海(かい・うみ・あま・うな・み)


(かい・うみ・あま・うな・み)
kai – umi, ama, una, mi

うみ。
豊かに集まっているもの。
度量が広く大きいさま。



つくりの「毎(まい)」は、髪飾りをつけた母(女性)をあらわす象形文字です。この「毎」には「薄暗い」という意味もあって、「海」という文字はもともと北方の色が濃い海がルーツであるとされているそうです。よく「母なる海」とか言いますが、海という字に「母」が含まれてるのは偶然なんでしょうか。
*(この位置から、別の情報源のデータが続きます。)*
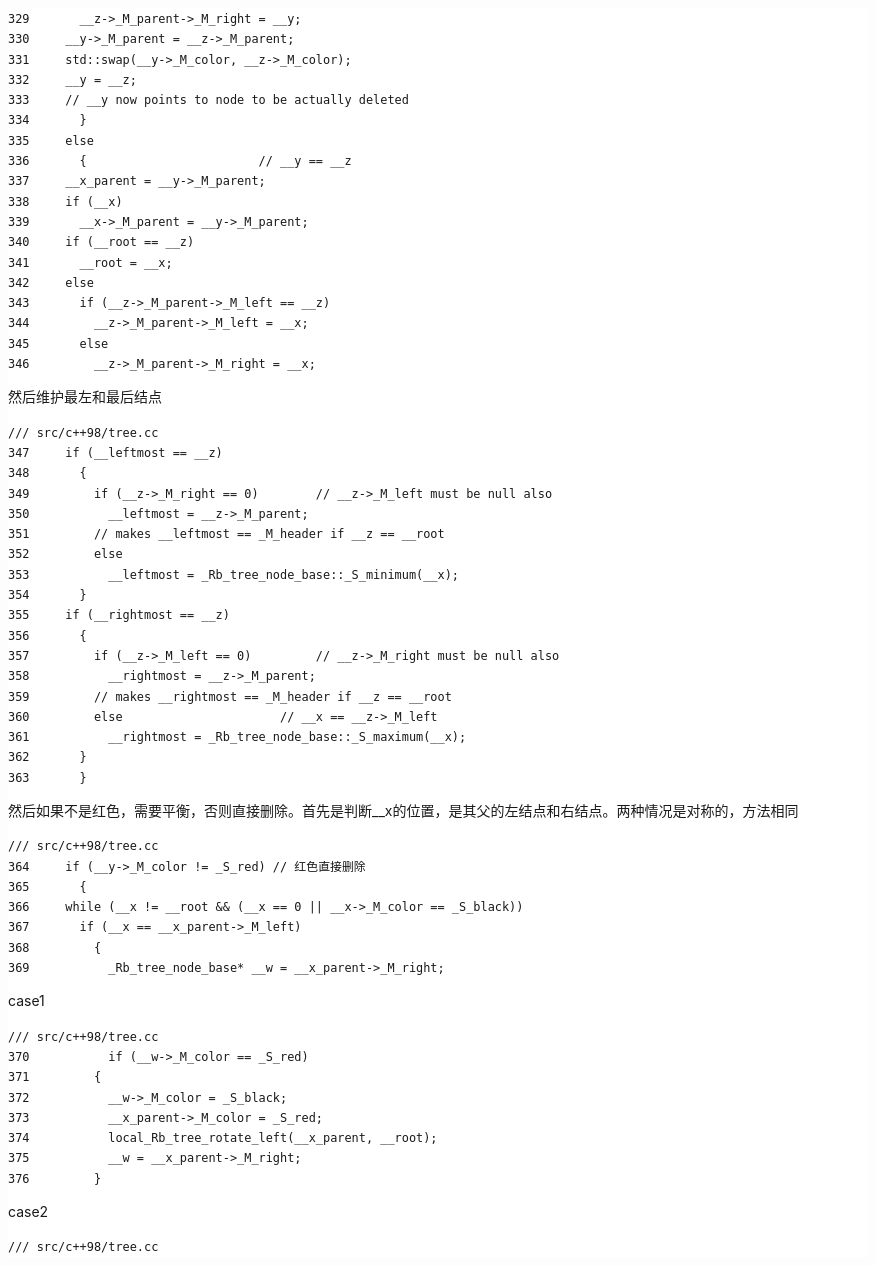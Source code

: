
 ```
329       __z->_M_parent->_M_right = __y;
330     __y->_M_parent = __z->_M_parent;
331     std::swap(__y->_M_color, __z->_M_color);
332     __y = __z;
333     // __y now points to node to be actually deleted
334       }
335     else
336       {                        // __y == __z
337     __x_parent = __y->_M_parent;
338     if (__x)
339       __x->_M_parent = __y->_M_parent;
340     if (__root == __z)
341       __root = __x;
342     else
343       if (__z->_M_parent->_M_left == __z)
344         __z->_M_parent->_M_left = __x;
345       else
346         __z->_M_parent->_M_right = __x;
```
然后维护最左和最后结点
```
/// src/c++98/tree.cc
347     if (__leftmost == __z)
348       {
349         if (__z->_M_right == 0)        // __z->_M_left must be null also
350           __leftmost = __z->_M_parent;
351         // makes __leftmost == _M_header if __z == __root
352         else
353           __leftmost = _Rb_tree_node_base::_S_minimum(__x);
354       }
355     if (__rightmost == __z)
356       {
357         if (__z->_M_left == 0)         // __z->_M_right must be null also
358           __rightmost = __z->_M_parent;
359         // makes __rightmost == _M_header if __z == __root
360         else                      // __x == __z->_M_left
361           __rightmost = _Rb_tree_node_base::_S_maximum(__x);
362       }
363       }
```
然后如果不是红色，需要平衡，否则直接删除。首先是判断__x的位置，是其父的左结点和右结点。两种情况是对称的，方法相同
```
/// src/c++98/tree.cc
364     if (__y->_M_color != _S_red) // 红色直接删除
365       {
366     while (__x != __root && (__x == 0 || __x->_M_color == _S_black))
367       if (__x == __x_parent->_M_left)
368         {
369           _Rb_tree_node_base* __w = __x_parent->_M_right;
```
case1
```
/// src/c++98/tree.cc
370           if (__w->_M_color == _S_red)
371         {
372           __w->_M_color = _S_black;
373           __x_parent->_M_color = _S_red;
374           local_Rb_tree_rotate_left(__x_parent, __root);
375           __w = __x_parent->_M_right;
376         }
```
case2
```
/// src/c++98/tree.cc
```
字源はシンプルに「うみ」をあらわすものでしたが、後世になってそこから派生し、比喩的にたくさんのものが集まっている様子や、海のように広大な様をあらわす語としても使われるようになりました。人の海とか、樹海とか、そういう使い方ですね。人に例えて使う際には「度量が大きい」という意味で使われるので、名付け向きな字でもあります。


suzuri 硯 すずり

余談ですが、書で使う硯(すずり)の墨をためておくくぼみのことも「海」と言います。
この「海」は、水が流れこんで集まってくるくぼみのこともさす字でもあるそうです。ちょっと意訳が過ぎるかもしれませんが、名前に「海」の字をつけるとたくさん人が集まってきそうですね。